* [Task directions] Wherever a line in the records below contains "with", copy that line.

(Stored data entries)

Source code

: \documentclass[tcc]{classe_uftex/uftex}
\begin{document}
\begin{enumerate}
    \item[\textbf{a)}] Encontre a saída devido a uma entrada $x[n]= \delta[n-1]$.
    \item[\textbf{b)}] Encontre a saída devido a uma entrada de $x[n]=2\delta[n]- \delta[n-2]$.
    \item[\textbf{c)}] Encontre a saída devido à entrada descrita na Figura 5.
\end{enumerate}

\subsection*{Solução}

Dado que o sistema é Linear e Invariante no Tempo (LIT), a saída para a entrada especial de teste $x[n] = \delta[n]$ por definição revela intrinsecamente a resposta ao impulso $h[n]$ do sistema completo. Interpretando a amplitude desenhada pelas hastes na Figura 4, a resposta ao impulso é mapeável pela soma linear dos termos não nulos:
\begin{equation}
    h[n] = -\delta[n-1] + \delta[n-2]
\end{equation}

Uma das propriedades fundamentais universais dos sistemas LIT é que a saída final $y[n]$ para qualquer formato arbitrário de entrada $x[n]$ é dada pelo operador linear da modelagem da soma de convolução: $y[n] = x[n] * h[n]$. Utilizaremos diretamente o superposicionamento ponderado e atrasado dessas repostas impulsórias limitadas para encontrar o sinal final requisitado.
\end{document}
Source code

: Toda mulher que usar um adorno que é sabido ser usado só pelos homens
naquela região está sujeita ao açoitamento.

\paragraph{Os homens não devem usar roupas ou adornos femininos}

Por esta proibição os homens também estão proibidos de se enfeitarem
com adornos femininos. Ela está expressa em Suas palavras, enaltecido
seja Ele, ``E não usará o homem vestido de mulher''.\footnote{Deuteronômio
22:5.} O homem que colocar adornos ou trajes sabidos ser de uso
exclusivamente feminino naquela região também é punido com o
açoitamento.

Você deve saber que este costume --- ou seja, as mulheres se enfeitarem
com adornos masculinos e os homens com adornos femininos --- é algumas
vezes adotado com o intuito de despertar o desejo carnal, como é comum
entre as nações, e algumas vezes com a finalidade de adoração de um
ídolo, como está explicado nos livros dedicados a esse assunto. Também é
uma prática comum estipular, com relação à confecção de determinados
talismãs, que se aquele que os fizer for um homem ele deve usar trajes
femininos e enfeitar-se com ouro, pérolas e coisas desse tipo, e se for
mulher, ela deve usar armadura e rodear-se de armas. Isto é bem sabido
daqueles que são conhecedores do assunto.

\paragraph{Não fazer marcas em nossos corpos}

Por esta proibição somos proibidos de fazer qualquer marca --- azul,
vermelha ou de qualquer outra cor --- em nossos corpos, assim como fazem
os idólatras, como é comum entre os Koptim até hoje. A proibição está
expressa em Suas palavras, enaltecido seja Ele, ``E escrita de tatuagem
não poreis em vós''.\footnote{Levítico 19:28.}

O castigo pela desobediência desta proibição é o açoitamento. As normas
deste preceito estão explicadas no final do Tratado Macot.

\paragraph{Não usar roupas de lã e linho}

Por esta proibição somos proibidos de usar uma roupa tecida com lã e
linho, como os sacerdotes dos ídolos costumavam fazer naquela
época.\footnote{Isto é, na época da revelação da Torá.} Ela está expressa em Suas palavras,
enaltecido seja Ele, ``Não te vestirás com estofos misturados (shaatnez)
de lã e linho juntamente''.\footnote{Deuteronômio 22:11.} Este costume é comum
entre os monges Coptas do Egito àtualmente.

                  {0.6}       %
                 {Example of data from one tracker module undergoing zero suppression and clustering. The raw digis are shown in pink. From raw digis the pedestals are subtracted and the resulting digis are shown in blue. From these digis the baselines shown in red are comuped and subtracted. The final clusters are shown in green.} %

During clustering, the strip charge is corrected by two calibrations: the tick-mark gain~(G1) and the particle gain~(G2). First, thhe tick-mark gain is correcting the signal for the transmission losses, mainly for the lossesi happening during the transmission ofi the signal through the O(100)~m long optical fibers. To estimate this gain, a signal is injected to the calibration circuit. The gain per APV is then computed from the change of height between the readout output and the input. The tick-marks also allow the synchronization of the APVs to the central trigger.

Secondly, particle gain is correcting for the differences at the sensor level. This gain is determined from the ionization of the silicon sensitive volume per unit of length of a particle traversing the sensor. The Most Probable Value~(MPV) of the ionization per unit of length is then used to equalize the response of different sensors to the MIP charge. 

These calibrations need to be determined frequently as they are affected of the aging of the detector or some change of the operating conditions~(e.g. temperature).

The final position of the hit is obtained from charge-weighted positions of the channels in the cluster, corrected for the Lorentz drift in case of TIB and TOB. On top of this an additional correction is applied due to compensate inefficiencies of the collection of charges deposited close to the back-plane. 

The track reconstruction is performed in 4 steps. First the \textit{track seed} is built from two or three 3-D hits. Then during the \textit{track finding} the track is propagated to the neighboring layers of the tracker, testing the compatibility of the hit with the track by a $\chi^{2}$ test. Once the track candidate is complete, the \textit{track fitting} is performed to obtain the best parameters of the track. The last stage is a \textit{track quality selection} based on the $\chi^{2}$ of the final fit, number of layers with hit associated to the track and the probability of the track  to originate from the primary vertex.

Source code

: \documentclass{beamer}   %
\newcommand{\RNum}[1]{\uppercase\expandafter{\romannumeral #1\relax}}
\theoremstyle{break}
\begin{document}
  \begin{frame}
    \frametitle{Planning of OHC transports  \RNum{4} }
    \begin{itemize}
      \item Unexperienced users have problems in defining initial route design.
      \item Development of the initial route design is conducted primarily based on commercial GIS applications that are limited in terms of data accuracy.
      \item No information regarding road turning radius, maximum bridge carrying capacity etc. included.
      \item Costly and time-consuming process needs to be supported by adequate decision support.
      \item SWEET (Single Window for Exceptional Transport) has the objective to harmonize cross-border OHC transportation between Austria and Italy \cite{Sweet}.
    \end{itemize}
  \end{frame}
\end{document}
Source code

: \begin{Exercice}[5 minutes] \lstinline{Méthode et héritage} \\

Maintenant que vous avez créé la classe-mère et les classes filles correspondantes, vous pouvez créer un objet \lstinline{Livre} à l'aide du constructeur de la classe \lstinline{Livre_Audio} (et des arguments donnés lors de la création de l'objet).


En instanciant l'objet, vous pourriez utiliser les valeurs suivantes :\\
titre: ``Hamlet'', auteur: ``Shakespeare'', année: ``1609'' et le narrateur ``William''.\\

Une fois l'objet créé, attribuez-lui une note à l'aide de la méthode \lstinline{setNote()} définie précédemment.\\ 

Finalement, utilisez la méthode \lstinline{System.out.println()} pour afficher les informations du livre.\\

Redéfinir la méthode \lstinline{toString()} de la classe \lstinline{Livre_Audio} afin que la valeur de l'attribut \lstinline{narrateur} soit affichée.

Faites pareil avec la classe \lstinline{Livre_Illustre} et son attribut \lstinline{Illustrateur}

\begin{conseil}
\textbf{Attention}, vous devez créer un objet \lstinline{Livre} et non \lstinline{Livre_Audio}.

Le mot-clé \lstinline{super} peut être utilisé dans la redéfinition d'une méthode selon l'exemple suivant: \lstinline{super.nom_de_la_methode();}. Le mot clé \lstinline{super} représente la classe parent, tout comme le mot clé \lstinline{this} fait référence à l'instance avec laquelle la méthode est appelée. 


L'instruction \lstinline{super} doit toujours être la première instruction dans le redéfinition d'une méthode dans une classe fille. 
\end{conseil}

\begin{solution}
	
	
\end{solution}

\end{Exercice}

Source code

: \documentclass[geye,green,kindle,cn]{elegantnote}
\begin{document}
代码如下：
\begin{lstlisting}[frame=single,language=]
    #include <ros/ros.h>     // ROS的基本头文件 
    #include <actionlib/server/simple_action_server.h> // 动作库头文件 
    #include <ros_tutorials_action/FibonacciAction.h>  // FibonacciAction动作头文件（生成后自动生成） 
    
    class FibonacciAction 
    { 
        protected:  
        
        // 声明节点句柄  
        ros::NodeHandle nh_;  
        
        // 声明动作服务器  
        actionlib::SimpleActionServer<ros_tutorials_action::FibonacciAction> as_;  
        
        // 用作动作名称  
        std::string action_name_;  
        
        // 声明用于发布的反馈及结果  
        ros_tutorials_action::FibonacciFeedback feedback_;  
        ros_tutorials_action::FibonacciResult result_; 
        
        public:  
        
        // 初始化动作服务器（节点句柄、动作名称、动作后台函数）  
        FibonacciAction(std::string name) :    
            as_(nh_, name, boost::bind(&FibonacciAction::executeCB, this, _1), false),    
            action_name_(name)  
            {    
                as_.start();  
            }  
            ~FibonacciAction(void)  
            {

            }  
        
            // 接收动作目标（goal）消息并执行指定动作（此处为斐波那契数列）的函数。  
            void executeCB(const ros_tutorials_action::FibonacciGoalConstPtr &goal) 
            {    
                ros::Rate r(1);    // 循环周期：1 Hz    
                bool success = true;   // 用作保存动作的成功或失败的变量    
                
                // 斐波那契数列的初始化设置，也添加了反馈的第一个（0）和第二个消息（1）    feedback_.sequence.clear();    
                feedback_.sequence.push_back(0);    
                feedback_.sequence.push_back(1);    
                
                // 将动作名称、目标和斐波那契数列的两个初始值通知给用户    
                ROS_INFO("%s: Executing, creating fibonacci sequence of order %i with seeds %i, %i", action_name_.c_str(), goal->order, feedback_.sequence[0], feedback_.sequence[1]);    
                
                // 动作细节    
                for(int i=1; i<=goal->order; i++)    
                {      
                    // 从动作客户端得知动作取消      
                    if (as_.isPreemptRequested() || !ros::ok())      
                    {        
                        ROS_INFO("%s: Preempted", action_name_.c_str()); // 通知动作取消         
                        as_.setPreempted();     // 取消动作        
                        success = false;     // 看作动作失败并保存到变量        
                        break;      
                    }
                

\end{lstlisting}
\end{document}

* [Answer to the exercise]
The track reconstruction is performed in 4 steps. First the \textit{track seed} is built from two or three 3-D hits. Then during the \textit{track finding} the track is propagated to the neighboring layers of the tracker, testing the compatibility of the hit with the track by a $\chi^{2}$ test. Once the track candidate is complete, the \textit{track fitting} is performed to obtain the best parameters of the track. The last stage is a \textit{track quality selection} based on the $\chi^{2}$ of the final fit, number of layers with hit associated to the track and the probability of the track  to originate from the primary vertex.
                ROS_INFO("%s: Executing, creating fibonacci sequence of order %i with seeds %i, %i", action_name_.c_str(), goal->order, feedback_.sequence[0], feedback_.sequence[1]);    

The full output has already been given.